» **REQUIRED WORK**
Write only how many lines of the listing below include the string "then".

» **THE DATA**

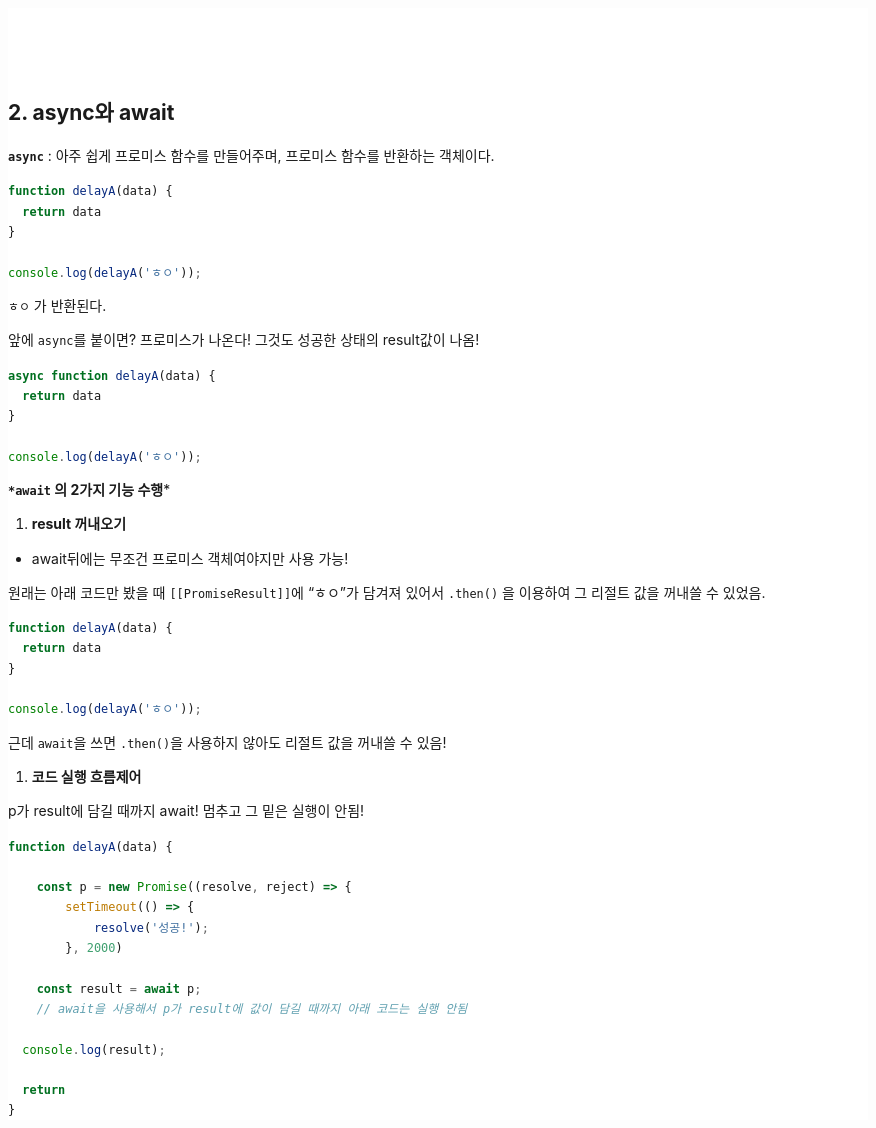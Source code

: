 <br><br><br>

## 2. async와 await

**`async`** : 아주 쉽게 프로미스 함수를 만들어주며, 프로미스 함수를 반환하는 객체이다.

```jsx
function delayA(data) {
  return data
}

console.log(delayA('ㅎㅇ'));
```

`ㅎㅇ` 가 반환된다.

앞에 `async`를 붙이면? 프로미스가 나온다! 그것도 성공한 상태의 result값이 나옴!

```jsx
async function delayA(data) {
  return data
}

console.log(delayA('ㅎㅇ'));
```

**`*await` 의 2가지 기능 수행***

1. **result 꺼내오기**  
- await뒤에는 무조건 프로미스 객체여야지만 사용 가능!

원래는 아래 코드만 봤을 때 `[[PromiseResult]]`에 “ㅎㅇ”가 담겨져 있어서 `.then()` 을 이용하여 그 리절트 값을 꺼내쓸 수 있었음.

```jsx
function delayA(data) {
  return data
}

console.log(delayA('ㅎㅇ'));
```

근데 `await`을 쓰면 `.then()`을 사용하지 않아도 리절트 값을 꺼내쓸 수 있음!

1. **코드 실행 흐름제어**

p가 result에 담길 때까지 await! 멈추고 그 밑은 실행이 안됨!

```jsx
function delayA(data) {

	const p = new Promise((resolve, reject) => {
		setTimeout(() => {
			resolve('성공!');
		}, 2000)

	const result = await p; 
	// await을 사용해서 p가 result에 값이 담길 때까지 아래 코드는 실행 안됨
  
  console.log(result);
  
  return
}
```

» **RESPONSE AREA**
2